(Source data)
********************
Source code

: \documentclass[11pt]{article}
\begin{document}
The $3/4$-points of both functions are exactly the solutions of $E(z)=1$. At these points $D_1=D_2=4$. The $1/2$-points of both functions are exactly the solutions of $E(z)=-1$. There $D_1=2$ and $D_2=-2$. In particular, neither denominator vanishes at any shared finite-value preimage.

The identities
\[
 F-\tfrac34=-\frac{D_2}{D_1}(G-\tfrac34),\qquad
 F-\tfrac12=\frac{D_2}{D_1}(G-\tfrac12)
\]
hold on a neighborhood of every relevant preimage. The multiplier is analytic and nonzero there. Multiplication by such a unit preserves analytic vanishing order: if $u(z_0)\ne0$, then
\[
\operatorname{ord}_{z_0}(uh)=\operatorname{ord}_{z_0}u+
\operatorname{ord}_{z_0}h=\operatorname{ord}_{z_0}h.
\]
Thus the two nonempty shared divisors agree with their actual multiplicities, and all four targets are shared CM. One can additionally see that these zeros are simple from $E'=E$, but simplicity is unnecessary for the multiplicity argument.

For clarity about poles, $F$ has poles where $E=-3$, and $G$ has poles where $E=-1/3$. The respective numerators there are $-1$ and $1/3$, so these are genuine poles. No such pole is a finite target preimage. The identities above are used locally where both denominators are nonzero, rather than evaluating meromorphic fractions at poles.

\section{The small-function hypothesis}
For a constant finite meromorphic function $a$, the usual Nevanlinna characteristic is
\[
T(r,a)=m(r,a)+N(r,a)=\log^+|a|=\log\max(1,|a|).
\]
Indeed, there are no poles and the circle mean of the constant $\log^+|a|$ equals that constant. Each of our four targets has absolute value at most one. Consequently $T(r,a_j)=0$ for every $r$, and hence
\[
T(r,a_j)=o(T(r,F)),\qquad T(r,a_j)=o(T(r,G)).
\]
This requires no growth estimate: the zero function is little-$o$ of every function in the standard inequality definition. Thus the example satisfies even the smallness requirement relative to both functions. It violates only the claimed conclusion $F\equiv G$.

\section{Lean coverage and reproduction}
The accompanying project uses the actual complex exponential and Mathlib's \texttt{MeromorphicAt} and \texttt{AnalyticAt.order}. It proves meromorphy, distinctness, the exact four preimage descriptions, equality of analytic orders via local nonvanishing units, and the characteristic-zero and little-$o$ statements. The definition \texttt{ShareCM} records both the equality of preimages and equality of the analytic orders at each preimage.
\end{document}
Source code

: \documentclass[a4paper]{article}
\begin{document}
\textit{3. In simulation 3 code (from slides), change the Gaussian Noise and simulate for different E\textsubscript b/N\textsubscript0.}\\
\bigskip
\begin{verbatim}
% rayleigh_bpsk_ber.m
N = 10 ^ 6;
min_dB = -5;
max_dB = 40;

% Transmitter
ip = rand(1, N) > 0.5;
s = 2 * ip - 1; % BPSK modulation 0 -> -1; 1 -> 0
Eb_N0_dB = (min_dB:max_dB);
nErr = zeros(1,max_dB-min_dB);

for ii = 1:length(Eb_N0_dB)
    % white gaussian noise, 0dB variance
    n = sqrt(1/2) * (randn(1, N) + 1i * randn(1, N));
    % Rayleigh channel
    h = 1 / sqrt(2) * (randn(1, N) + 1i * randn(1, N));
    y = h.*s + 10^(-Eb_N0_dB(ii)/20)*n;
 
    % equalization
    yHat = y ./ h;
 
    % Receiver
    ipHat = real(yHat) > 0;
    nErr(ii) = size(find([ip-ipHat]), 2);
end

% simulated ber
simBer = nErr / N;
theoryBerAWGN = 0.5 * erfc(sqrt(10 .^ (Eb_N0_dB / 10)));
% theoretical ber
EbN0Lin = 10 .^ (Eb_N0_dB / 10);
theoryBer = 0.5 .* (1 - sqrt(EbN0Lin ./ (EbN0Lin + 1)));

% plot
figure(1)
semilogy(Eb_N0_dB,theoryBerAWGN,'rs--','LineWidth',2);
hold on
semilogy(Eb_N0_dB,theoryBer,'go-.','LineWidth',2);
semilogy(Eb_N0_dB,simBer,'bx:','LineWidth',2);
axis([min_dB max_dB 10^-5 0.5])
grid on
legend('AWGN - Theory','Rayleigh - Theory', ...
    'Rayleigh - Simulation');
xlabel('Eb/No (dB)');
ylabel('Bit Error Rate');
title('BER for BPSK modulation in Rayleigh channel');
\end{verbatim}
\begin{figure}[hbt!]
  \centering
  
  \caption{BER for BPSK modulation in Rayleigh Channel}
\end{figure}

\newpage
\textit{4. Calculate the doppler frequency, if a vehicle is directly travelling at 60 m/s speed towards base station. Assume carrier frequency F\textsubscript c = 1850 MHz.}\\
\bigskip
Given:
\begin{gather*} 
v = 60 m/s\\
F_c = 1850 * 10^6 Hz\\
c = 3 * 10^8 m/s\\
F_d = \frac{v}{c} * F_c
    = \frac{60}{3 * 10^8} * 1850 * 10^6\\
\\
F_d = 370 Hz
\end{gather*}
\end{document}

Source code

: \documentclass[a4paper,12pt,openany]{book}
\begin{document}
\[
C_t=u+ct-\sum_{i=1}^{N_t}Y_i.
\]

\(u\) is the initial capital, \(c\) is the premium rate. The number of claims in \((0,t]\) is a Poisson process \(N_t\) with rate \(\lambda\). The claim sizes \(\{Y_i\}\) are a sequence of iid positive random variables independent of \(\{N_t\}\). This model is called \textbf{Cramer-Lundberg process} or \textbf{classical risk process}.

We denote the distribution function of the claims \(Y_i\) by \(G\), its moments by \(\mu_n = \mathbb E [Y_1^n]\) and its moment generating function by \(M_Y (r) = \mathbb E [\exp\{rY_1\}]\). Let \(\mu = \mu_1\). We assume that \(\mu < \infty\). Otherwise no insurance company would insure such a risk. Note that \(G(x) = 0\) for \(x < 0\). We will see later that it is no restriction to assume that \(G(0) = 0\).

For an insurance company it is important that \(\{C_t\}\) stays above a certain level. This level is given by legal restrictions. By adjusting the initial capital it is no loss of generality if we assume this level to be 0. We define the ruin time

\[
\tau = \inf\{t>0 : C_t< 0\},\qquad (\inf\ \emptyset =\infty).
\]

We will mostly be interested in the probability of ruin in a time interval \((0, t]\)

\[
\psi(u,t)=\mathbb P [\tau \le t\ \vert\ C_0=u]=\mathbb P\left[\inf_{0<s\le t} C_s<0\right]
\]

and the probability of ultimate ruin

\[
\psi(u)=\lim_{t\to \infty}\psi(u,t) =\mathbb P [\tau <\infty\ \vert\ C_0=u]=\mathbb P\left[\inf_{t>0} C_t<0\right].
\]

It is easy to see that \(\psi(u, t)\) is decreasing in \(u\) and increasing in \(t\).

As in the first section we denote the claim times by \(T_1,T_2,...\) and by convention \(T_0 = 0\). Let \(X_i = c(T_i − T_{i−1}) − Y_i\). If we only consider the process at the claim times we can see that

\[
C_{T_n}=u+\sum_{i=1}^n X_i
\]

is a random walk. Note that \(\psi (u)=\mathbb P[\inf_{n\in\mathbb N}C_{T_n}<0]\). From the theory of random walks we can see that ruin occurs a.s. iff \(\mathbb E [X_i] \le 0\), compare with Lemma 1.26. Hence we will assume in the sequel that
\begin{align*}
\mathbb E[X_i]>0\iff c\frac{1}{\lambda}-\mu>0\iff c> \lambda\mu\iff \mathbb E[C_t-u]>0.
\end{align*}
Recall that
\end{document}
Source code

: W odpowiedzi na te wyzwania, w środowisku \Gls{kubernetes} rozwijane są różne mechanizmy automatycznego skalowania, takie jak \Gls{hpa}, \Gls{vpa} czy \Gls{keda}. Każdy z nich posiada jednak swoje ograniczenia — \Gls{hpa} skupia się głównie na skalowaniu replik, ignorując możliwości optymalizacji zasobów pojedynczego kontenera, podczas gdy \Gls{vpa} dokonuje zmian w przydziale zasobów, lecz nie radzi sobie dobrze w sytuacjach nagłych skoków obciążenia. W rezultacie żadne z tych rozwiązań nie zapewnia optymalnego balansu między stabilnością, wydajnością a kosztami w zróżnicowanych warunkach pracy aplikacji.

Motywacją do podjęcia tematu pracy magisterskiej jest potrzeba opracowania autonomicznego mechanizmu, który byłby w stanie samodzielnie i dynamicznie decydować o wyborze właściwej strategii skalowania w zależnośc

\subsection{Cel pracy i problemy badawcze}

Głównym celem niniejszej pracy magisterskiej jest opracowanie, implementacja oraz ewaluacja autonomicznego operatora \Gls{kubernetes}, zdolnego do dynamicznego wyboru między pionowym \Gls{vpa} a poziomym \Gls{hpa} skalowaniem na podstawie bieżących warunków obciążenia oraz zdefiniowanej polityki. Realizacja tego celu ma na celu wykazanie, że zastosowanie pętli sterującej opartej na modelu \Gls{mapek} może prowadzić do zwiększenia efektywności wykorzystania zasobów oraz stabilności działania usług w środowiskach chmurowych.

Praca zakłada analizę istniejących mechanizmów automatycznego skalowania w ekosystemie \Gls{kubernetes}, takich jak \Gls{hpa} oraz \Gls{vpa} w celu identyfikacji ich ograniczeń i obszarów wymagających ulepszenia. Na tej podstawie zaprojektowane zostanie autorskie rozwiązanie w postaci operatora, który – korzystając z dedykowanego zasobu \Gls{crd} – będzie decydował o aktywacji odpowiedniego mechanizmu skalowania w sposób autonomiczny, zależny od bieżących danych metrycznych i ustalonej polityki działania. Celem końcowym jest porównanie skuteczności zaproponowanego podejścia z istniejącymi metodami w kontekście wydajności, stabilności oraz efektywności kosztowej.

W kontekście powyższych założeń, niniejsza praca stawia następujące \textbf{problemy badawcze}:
********************
▶ Assigned task
Tally each line in the data that holds the word "randn"; write only the total.

▶ Result for this exercise
2